[Rendered images with source text]
BEGIN
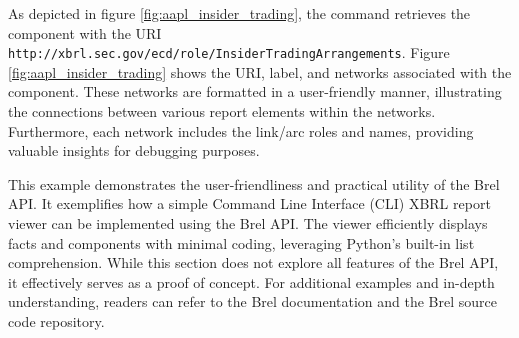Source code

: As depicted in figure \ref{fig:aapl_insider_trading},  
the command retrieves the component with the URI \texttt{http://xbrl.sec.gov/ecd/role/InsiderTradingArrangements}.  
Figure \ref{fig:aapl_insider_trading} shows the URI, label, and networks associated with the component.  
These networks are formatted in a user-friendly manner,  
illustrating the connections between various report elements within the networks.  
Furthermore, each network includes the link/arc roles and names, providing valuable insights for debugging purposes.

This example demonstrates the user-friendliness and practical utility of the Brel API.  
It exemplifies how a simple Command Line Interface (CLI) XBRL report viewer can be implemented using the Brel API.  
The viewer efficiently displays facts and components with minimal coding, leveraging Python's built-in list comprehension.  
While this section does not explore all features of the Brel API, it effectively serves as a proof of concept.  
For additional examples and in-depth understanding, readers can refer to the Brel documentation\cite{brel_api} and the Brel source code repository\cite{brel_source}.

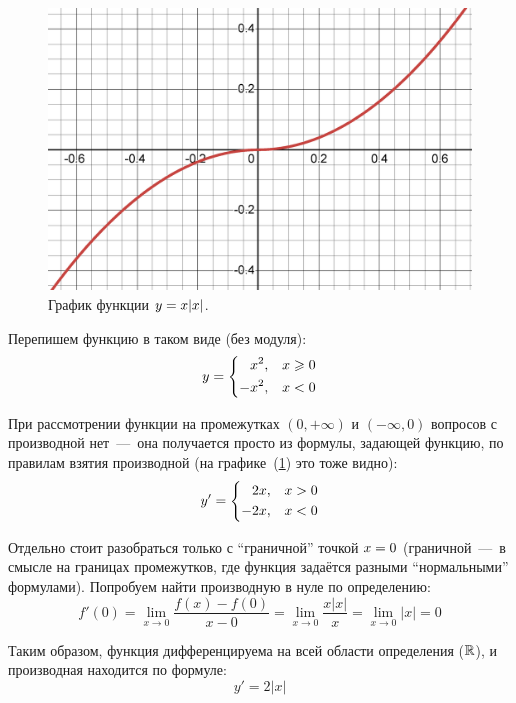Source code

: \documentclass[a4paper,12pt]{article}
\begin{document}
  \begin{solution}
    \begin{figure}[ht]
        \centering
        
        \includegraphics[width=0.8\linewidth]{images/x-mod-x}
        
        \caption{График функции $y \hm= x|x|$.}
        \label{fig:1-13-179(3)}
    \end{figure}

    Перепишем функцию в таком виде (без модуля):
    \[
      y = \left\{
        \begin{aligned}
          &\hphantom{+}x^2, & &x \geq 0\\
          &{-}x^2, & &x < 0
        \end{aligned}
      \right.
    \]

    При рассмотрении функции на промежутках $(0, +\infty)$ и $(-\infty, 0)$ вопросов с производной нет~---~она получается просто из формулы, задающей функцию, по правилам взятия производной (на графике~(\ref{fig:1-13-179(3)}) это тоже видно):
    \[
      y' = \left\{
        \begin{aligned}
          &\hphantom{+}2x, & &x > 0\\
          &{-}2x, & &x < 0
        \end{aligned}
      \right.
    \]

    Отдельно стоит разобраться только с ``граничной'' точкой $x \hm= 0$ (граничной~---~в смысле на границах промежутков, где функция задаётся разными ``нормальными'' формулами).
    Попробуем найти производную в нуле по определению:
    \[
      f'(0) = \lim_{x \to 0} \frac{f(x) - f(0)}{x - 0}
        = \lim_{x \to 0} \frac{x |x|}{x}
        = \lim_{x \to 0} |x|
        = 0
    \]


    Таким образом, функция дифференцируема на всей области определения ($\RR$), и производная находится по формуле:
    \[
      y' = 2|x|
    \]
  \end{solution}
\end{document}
END
**GOAL OF THE EXERCISE**
Print the data above from its first line through the line that has "illustrating the connections", exactly and with nothing else, omitting pictures.

**WRITTEN REPLY**
Source code

: As depicted in figure \ref{fig:aapl_insider_trading},  
the command retrieves the component with the URI \texttt{http://xbrl.sec.gov/ecd/role/InsiderTradingArrangements}.  
Figure \ref{fig:aapl_insider_trading} shows the URI, label, and networks associated with the component.  
These networks are formatted in a user-friendly manner,  
illustrating the connections between various report elements within the networks.  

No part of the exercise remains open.